Mal à ma langue
23h41
Les spectateurs tiennent bon. Depuis le début de l'évènement, à trois heure de l'après-midi, la foule a gardé son courage et sa détermination qui permettent à son nombre de remplir à heure tardive cette fraction des plaines d'Abraham où Wolf a défait Montcalm. Pas d'artifice pour les retenir. Seulement les textes drus et vrais de la parole québécoise des siècles passés.
Pourtant, ils restent, obstinément, malgré les Celcius se retirant au fil des minutes et le sommeil qui tente sans relâche de clamer son dû.
Aucune raison, sinon l'idée que chaque présence est importante ce soir pour cette célébration de la parole québécoise. Thème récurrent de la soirée, le danger de l'assimilation, de la perte de notre identité, de la noyade culturelle collective au profit de la pensé anglo-américaine. La langue du Québec, les cicatrices et les accidents de parcours qui l'ont forgé et qui en ont composé la sonorité unique au monde dont nous sommes désormais les gardiens, se perd. Elle est engourdie, atrophiée et sans usage. Ses cris sont sans écho, ses plaintes sans réponse.

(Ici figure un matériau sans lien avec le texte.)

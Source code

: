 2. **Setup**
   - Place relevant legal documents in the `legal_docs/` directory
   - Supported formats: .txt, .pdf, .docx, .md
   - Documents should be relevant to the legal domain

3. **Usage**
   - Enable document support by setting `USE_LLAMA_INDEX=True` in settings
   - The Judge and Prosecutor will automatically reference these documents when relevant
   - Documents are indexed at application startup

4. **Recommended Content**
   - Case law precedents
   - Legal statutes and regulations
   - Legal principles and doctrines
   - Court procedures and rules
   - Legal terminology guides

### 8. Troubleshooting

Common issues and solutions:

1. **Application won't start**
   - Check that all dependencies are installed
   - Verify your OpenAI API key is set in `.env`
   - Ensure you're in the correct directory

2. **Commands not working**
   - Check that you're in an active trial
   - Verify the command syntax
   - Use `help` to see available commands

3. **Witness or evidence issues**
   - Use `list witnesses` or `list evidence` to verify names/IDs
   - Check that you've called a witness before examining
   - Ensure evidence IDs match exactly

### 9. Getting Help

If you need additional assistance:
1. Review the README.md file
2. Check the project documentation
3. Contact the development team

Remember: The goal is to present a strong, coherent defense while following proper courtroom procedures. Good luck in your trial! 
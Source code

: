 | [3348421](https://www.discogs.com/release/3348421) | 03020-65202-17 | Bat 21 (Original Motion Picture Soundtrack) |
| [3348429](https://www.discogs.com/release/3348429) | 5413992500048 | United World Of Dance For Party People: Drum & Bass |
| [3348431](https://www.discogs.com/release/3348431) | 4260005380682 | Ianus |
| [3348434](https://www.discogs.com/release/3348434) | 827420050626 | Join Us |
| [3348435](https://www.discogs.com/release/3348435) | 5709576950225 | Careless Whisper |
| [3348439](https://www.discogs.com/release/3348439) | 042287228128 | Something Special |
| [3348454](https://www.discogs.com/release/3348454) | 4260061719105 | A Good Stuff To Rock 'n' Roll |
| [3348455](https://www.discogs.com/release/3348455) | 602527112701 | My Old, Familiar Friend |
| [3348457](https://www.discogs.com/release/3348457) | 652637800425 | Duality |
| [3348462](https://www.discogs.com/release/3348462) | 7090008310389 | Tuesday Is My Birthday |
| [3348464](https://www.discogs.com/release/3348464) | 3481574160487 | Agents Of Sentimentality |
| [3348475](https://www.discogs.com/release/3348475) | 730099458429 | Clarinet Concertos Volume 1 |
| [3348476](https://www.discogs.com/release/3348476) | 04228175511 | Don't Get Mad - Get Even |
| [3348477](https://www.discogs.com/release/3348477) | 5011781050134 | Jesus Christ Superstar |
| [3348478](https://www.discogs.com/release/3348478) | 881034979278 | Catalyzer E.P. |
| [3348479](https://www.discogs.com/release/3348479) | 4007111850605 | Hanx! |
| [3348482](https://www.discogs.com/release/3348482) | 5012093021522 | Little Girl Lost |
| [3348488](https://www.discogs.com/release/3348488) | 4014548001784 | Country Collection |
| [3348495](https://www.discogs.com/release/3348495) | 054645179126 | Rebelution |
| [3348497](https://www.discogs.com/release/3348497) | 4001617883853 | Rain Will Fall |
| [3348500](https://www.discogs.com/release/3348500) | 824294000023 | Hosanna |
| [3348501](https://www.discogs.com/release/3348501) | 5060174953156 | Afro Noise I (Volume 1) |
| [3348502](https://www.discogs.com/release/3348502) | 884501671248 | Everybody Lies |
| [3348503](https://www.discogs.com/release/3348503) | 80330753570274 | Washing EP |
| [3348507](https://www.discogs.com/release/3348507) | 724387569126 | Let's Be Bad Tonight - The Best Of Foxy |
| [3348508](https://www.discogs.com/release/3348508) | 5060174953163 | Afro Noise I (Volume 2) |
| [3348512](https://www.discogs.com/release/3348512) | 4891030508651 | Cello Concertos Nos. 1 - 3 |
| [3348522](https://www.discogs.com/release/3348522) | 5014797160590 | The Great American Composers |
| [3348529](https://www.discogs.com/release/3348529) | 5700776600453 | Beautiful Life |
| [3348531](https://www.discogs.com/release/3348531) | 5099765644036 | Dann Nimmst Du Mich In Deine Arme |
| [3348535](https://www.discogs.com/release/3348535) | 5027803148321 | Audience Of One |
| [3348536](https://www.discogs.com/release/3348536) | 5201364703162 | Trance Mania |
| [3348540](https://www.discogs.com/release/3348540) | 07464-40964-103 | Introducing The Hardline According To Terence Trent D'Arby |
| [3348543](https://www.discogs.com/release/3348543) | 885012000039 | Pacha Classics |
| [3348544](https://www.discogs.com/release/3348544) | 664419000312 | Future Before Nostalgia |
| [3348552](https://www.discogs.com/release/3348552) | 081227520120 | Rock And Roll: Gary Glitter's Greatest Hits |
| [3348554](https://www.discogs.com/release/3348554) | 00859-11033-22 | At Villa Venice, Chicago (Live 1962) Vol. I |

Pourquoi, ce soir, les gens restent-ils sur les plaines de la défaite ? Parce que, à ce moment de commémoration, chaque personne se sent investie d'une mission. Ce soir, la langue se dégourdit, se dénoue, se délie, nous livre les secrets de notre histoire, de notre identité, de notre origine, de notre destinée, de ce que nous avons fait hier et de ce que nous ferons demain.
Ce soir, les gens restent pour écouter, pour apprendre, pour retenir et répéter, pour être sûrs que, même si notre langue est endormie, elle ne meurt jamais.